- Posted January 11, 2014 by
This iReport is part of an assignment:
First Person: Your essays
Confessions of a Former "Binge Eater"
On December 11, 2013, I celebrated my 10-year anniversary of healing from binge eating disorder. I decided to change after having a chest pain that I thought was going to kill me.
The chest pain was my third warning. The first warning was from that still, small voice that spoke to me as I binged on food regularly: "You are not hungry. Why are you eating like this?" But food had power over me then. I had binged my way up to 240 pounds - almost 100 pounds over my high school weight.
If you asked me then if I wanted some chocolate chip cookies, warm from the oven, my eyes would gleam, my heart race, and my mouth water. Mentally, I'd be rubbing my hands with glee. In hindsight, it was like the excitement of a drug addict about to get a fix. Food was my emotional "Novocaine," numbing me to the feelings I didn't want to feel.
My father had abandoned our family when I was a baby and even though I never knew him, I felt rejected by him. My thought was, "Why didn't he love me enough to stay?" That same rejection permeated my self-image as a child. I had always been shy and felt the weight of comparisons with more outgoing children.
Even though it was never said, the unspoken message I heard was, "You are not good enough." Eventually, I begin to believe that, internalizing what I thought others were thinking about me. So I tried to eat those painful feelings away.
The second warning was from my doctor at that time. On my last visit, he took me from the exam room into his private office. I knew the news wasn't going to be good. He said, "Kim, what you are doing to your heart by being obese is the same as asking an engine designed for a Volkswagen to carry the weight of a MAC Truck."
I knew he said it out of concern for me. But I couldn't handle the horror of what I was doing to myself. My grandmother had died of a stroke when she was just 47 year-old. I looked very much like she did; short woman, big belly.
I went out to my car and cried gut-wrenching tears. "I'll start a diet tomorrow," I promised myself. But I needed comfort now. I went to the grocery store and bought a coconut cake. I said I would only eat one slice. But that one slice turned into another, then another. Eventually, I just got a knife and fork, sat down in front of the cake and made the entire dessert my slice.
I felt better as I ate the pain away. But like night follows day, the shame and humiliation descended after the last bite. I felt helpless, lacking the power to stop.
However, that third warning gave me the power. After failing asleep on the sofa one night, the alarm clock in the morning startled me awake. I rose off of the sofa, prepared to run into the bedroom to turn it off. But a pain I have never felt before slammed into my chest. It was like someone had put their hand over my heart and crushed it. I was afraid to move. I knew if I did, I was going to die.

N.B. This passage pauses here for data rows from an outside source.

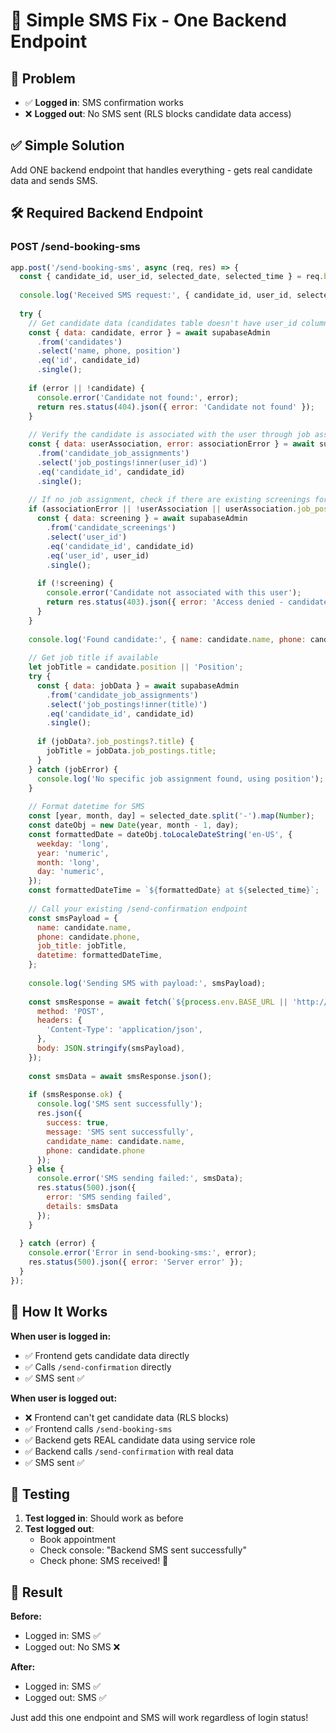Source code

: # 📱 Simple SMS Fix - One Backend Endpoint

## 🚨 **Problem**
- ✅ **Logged in**: SMS confirmation works
- ❌ **Logged out**: No SMS sent (RLS blocks candidate data access)

## ✅ **Simple Solution**
Add ONE backend endpoint that handles everything - gets real candidate data and sends SMS.

## 🛠️ **Required Backend Endpoint**

### **POST /send-booking-sms**

```javascript
app.post('/send-booking-sms', async (req, res) => {
  const { candidate_id, user_id, selected_date, selected_time } = req.body;
  
  console.log('Received SMS request:', { candidate_id, user_id, selected_date, selected_time });
  
  try {
    // Get candidate data (candidates table doesn't have user_id column)
    const { data: candidate, error } = await supabaseAdmin
      .from('candidates')
      .select('name, phone, position')
      .eq('id', candidate_id)
      .single();
    
    if (error || !candidate) {
      console.error('Candidate not found:', error);
      return res.status(404).json({ error: 'Candidate not found' });
    }
    
    // Verify the candidate is associated with the user through job assignments or screenings
    const { data: userAssociation, error: associationError } = await supabaseAdmin
      .from('candidate_job_assignments')
      .select('job_postings!inner(user_id)')
      .eq('candidate_id', candidate_id)
      .single();
    
    // If no job assignment, check if there are existing screenings for this user
    if (associationError || !userAssociation || userAssociation.job_postings.user_id !== user_id) {
      const { data: screening } = await supabaseAdmin
        .from('candidate_screenings')
        .select('user_id')
        .eq('candidate_id', candidate_id)
        .eq('user_id', user_id)
        .single();
      
      if (!screening) {
        console.error('Candidate not associated with this user');
        return res.status(403).json({ error: 'Access denied - candidate not associated with user' });
      }
    }
    
    console.log('Found candidate:', { name: candidate.name, phone: candidate.phone });
    
    // Get job title if available
    let jobTitle = candidate.position || 'Position';
    try {
      const { data: jobData } = await supabaseAdmin
        .from('candidate_job_assignments')
        .select('job_postings!inner(title)')
        .eq('candidate_id', candidate_id)
        .single();
      
      if (jobData?.job_postings?.title) {
        jobTitle = jobData.job_postings.title;
      }
    } catch (jobError) {
      console.log('No specific job assignment found, using position');
    }
    
    // Format datetime for SMS
    const [year, month, day] = selected_date.split('-').map(Number);
    const dateObj = new Date(year, month - 1, day);
    const formattedDate = dateObj.toLocaleDateString('en-US', {
      weekday: 'long',
      year: 'numeric',
      month: 'long',
      day: 'numeric',
    });
    const formattedDateTime = `${formattedDate} at ${selected_time}`;
    
    // Call your existing /send-confirmation endpoint
    const smsPayload = {
      name: candidate.name,
      phone: candidate.phone,
      job_title: jobTitle,
      datetime: formattedDateTime,
    };
    
    console.log('Sending SMS with payload:', smsPayload);
    
    const smsResponse = await fetch(`${process.env.BASE_URL || 'http://localhost:3000'}/send-confirmation`, {
      method: 'POST',
      headers: {
        'Content-Type': 'application/json',
      },
      body: JSON.stringify(smsPayload),
    });
    
    const smsData = await smsResponse.json();
    
    if (smsResponse.ok) {
      console.log('SMS sent successfully');
      res.json({ 
        success: true, 
        message: 'SMS sent successfully',
        candidate_name: candidate.name,
        phone: candidate.phone
      });
    } else {
      console.error('SMS sending failed:', smsData);
      res.status(500).json({ 
        error: 'SMS sending failed', 
        details: smsData 
      });
    }
    
  } catch (error) {
    console.error('Error in send-booking-sms:', error);
    res.status(500).json({ error: 'Server error' });
  }
});
```

## 🎯 **How It Works**

**When user is logged in:**
- ✅ Frontend gets candidate data directly
- ✅ Calls `/send-confirmation` directly  
- ✅ SMS sent ✅

**When user is logged out:**
- ❌ Frontend can't get candidate data (RLS blocks)
- ✅ Frontend calls `/send-booking-sms` 
- ✅ Backend gets REAL candidate data using service role
- ✅ Backend calls `/send-confirmation` with real data
- ✅ SMS sent ✅

## 🧪 **Testing**

1. **Test logged in**: Should work as before
2. **Test logged out**: 
   - Book appointment
   - Check console: "Backend SMS sent successfully"  
   - Check phone: SMS received! 📱

## 🚀 **Result**

**Before:** 
- Logged in: SMS ✅
- Logged out: No SMS ❌

**After:**
- Logged in: SMS ✅  
- Logged out: SMS ✅

Just add this one endpoint and SMS will work regardless of login status!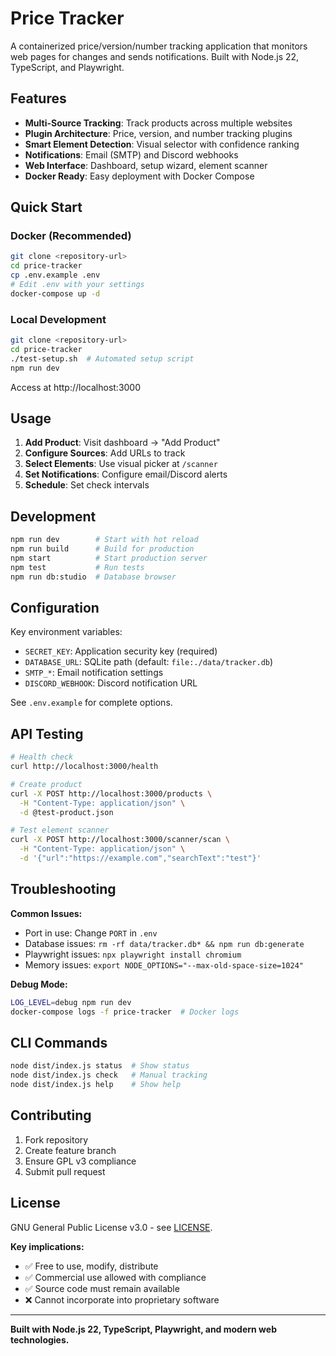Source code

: # Price Tracker

A containerized price/version/number tracking application that monitors web pages for changes and sends notifications. Built with Node.js 22, TypeScript, and Playwright.

## Features

- **Multi-Source Tracking**: Track products across multiple websites
- **Plugin Architecture**: Price, version, and number tracking plugins
- **Smart Element Detection**: Visual selector with confidence ranking
- **Notifications**: Email (SMTP) and Discord webhooks
- **Web Interface**: Dashboard, setup wizard, element scanner
- **Docker Ready**: Easy deployment with Docker Compose

## Quick Start

### Docker (Recommended)
```bash
git clone <repository-url>
cd price-tracker
cp .env.example .env
# Edit .env with your settings
docker-compose up -d
```

### Local Development
```bash
git clone <repository-url>
cd price-tracker
./test-setup.sh  # Automated setup script
npm run dev
```

Access at http://localhost:3000

## Usage

1. **Add Product**: Visit dashboard → "Add Product"
2. **Configure Sources**: Add URLs to track
3. **Select Elements**: Use visual picker at `/scanner`
4. **Set Notifications**: Configure email/Discord alerts
5. **Schedule**: Set check intervals

## Development

```bash
npm run dev        # Start with hot reload
npm run build      # Build for production
npm start          # Start production server
npm test           # Run tests
npm run db:studio  # Database browser
```

## Configuration

Key environment variables:
- `SECRET_KEY`: Application security key (required)
- `DATABASE_URL`: SQLite path (default: `file:./data/tracker.db`)
- `SMTP_*`: Email notification settings
- `DISCORD_WEBHOOK`: Discord notification URL

See `.env.example` for complete options.

## API Testing

```bash
# Health check
curl http://localhost:3000/health

# Create product
curl -X POST http://localhost:3000/products \
  -H "Content-Type: application/json" \
  -d @test-product.json

# Test element scanner
curl -X POST http://localhost:3000/scanner/scan \
  -H "Content-Type: application/json" \
  -d '{"url":"https://example.com","searchText":"test"}'
```

## Troubleshooting

**Common Issues:**
- Port in use: Change `PORT` in `.env`
- Database issues: `rm -rf data/tracker.db* && npm run db:generate`
- Playwright issues: `npx playwright install chromium`
- Memory issues: `export NODE_OPTIONS="--max-old-space-size=1024"`

**Debug Mode:**
```bash
LOG_LEVEL=debug npm run dev
docker-compose logs -f price-tracker  # Docker logs
```

## CLI Commands

```bash
node dist/index.js status  # Show status
node dist/index.js check   # Manual tracking
node dist/index.js help    # Show help
```

## Contributing

1. Fork repository
2. Create feature branch
3. Ensure GPL v3 compliance
4. Submit pull request

## License

GNU General Public License v3.0 - see [LICENSE](LICENSE).

**Key implications:**
- ✅ Free to use, modify, distribute
- ✅ Commercial use allowed with compliance
- ✅ Source code must remain available
- ❌ Cannot incorporate into proprietary software

---

**Built with Node.js 22, TypeScript, Playwright, and modern web technologies.**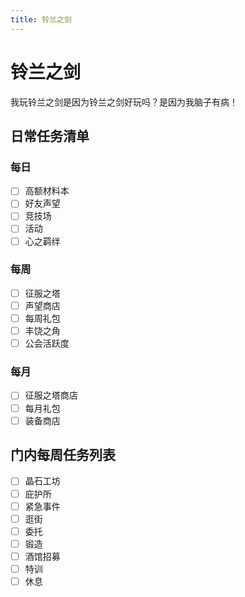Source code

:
 ```yaml
---
title: 铃兰之剑
---
```


# 铃兰之剑

我玩铃兰之剑是因为铃兰之剑好玩吗？是因为我脑子有病！

## 日常任务清单

### 每日

- [ ] 高额材料本
- [ ] 好友声望
- [ ] 竞技场
- [ ] 活动
- [ ] 心之羁绊

### 每周

- [ ] 征服之塔
- [ ] 声望商店
- [ ] 每周礼包
- [ ] 丰饶之角
- [ ] 公会活跃度

### 每月

- [ ] 征服之塔商店
- [ ] 每月礼包
- [ ] 装备商店

## 门内每周任务列表

- [ ] 晶石工坊
- [ ] 庇护所
- [ ] 紧急事件
- [ ] 逛街
- [ ] 委托
- [ ] 锻造
- [ ] 酒馆招募
- [ ] 特训
- [ ] 休息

As I stood there with my hand over my heart, I heard a voice in my head: "It is not supposed to be this way." It was not a hateful, self-loathing voice like mine was. It was full of love and care. I knew that it was God speaking to me. I had a choice to believe Him or not. I decided to believe Him and that's when my life changed.

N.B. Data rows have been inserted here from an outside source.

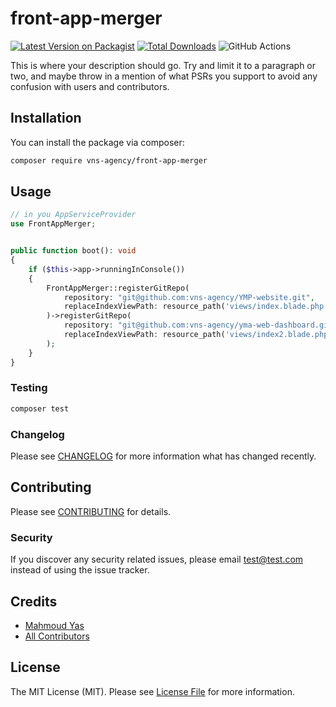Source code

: # front-app-merger

[![Latest Version on Packagist](https://img.shields.io/packagist/v/vns-agency/front-app-merger.svg?style=flat-square)](https://packagist.org/packages/vns-agency/front-app-merger)
[![Total Downloads](https://img.shields.io/packagist/dt/vns-agency/front-app-merger.svg?style=flat-square)](https://packagist.org/packages/vns-agency/front-app-merger)
![GitHub Actions](https://github.com/vns-agency/front-app-merger/actions/workflows/main.yml/badge.svg)

This is where your description should go. Try and limit it to a paragraph or two, and maybe throw in a mention of what PSRs you support to avoid any confusion with users and contributors.

## Installation

You can install the package via composer:

```bash
composer require vns-agency/front-app-merger
```

## Usage

```php
// in you AppServiceProvider
use FrontAppMerger;


public function boot(): void
{
    if ($this->app->runningInConsole())
    {
        FrontAppMerger::registerGitRepo(
            repository: "git@github.com:vns-agency/YMP-website.git",
            replaceIndexViewPath: resource_path('views/index.blade.php')
        )->registerGitRepo(
            repository: "git@github.com:vns-agency/yma-web-dashboard.git",
            replaceIndexViewPath: resource_path('views/index2.blade.php')
        );
    }
}
```

### Testing

```bash
composer test
```

### Changelog

Please see [CHANGELOG](CHANGELOG.md) for more information what has changed recently.

## Contributing

Please see [CONTRIBUTING](CONTRIBUTING.md) for details.

### Security

If you discover any security related issues, please email test@test.com instead of using the issue tracker.

## Credits

-   [Mahmoud Yas](https://github.com/binyaas)
-   [All Contributors](../../contributors)

## License

The MIT License (MIT). Please see [License File](LICENSE.md) for more information.
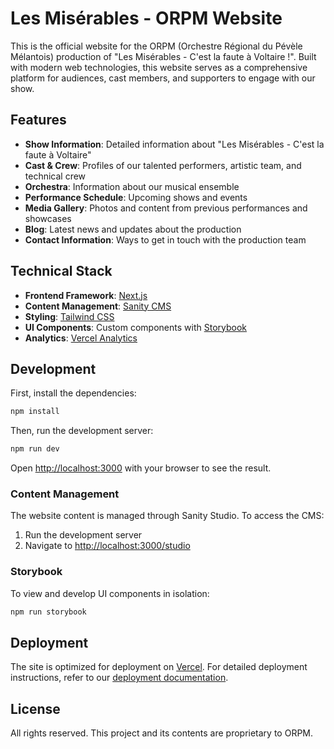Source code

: # Les Misérables - ORPM Website

This is the official website for the ORPM (Orchestre Régional du Pévèle Mélantois) production of "Les Misérables - C'est la faute à Voltaire !". Built with modern web technologies, this website serves as a comprehensive platform for audiences, cast members, and supporters to engage with our show.

## Features

- **Show Information**: Detailed information about "Les Misérables - C'est la faute à Voltaire"
- **Cast & Crew**: Profiles of our talented performers, artistic team, and technical crew
- **Orchestra**: Information about our musical ensemble
- **Performance Schedule**: Upcoming shows and events
- **Media Gallery**: Photos and content from previous performances and showcases
- **Blog**: Latest news and updates about the production
- **Contact Information**: Ways to get in touch with the production team

## Technical Stack

- **Frontend Framework**: [Next.js](https://nextjs.org/)
- **Content Management**: [Sanity CMS](https://www.sanity.io/)
- **Styling**: [Tailwind CSS](https://tailwindcss.com/)
- **UI Components**: Custom components with [Storybook](https://storybook.js.org/)
- **Analytics**: [Vercel Analytics](https://vercel.com/analytics)

## Development

First, install the dependencies:

```bash
npm install
```

Then, run the development server:

```bash
npm run dev
```

Open [http://localhost:3000](http://localhost:3000) with your browser to see the result.

### Content Management

The website content is managed through Sanity Studio. To access the CMS:

1. Run the development server
2. Navigate to [http://localhost:3000/studio](http://localhost:3000/studio)

### Storybook

To view and develop UI components in isolation:

```bash
npm run storybook
```

## Deployment

The site is optimized for deployment on [Vercel](https://vercel.com). For detailed deployment instructions, refer to our [deployment documentation](https://nextjs.org/docs/deployment).

## License

All rights reserved. This project and its contents are proprietary to ORPM.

While my faith in God through Jesus Christ had been a part of my life since my late 20s, it was only in the last couple of years before this incident that I got a revelation about how much God loved me. That was the cornerstone of my healing from binge eating.

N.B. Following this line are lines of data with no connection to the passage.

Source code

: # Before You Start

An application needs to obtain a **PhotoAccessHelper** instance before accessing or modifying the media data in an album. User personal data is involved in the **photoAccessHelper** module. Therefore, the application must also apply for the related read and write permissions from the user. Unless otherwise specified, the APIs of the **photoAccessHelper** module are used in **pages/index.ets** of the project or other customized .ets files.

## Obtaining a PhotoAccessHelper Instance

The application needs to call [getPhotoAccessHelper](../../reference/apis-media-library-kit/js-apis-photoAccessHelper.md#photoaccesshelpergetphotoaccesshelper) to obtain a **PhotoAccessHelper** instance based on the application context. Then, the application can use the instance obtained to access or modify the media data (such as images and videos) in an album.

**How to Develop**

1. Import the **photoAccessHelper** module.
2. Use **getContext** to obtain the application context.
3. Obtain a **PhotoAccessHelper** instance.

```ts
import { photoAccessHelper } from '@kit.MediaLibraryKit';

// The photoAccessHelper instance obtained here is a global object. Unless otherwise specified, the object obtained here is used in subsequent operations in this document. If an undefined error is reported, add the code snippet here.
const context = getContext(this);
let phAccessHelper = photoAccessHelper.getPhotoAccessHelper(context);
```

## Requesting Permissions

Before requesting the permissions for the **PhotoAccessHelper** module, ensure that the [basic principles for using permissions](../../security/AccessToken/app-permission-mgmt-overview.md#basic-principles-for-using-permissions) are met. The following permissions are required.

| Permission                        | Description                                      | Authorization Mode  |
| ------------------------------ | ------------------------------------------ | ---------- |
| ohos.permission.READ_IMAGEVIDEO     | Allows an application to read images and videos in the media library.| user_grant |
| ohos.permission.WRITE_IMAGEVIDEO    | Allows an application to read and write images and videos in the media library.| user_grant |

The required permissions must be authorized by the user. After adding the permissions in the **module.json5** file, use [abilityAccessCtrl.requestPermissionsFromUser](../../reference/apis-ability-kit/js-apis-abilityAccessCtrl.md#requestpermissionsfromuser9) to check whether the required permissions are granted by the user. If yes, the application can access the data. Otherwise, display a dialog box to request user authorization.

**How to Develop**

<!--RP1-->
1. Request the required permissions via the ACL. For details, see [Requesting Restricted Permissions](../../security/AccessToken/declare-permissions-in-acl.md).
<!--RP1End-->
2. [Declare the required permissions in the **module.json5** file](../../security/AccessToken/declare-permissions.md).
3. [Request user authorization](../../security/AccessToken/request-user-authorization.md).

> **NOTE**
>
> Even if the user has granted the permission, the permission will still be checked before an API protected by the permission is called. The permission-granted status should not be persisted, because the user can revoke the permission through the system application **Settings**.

I needed new thoughts to counter the negative thoughts from my childhood. To counter the "You are not good enough" message, I used Psalm 139:14: "I will praise You, for I am fearfully and wonderfully made. Marvelous are your works and that my soul knows very well."
Did I stop binge eating completely overnight? No. But after the chest pain incident, it decreased by 90%. I learned methods of self-care that didn't involve food. Healing was a process that I walked through day by day as I learned to trust God with my negative emotions. In Him, I am good enough. I am loved. I am accepted. The more I believed that, the less painful emotions I felt the need to escape from.
"Binge eater" is not my identity. Today, I can say with 100% confidence that "I am Kimberly Taylor and I USED to binge eat." Because food is no longer the focus of my life, I am free to get on with the real purpose of my life. If you are suffering with this issue, I want to give you that there is life beyond binge eating. And life is good!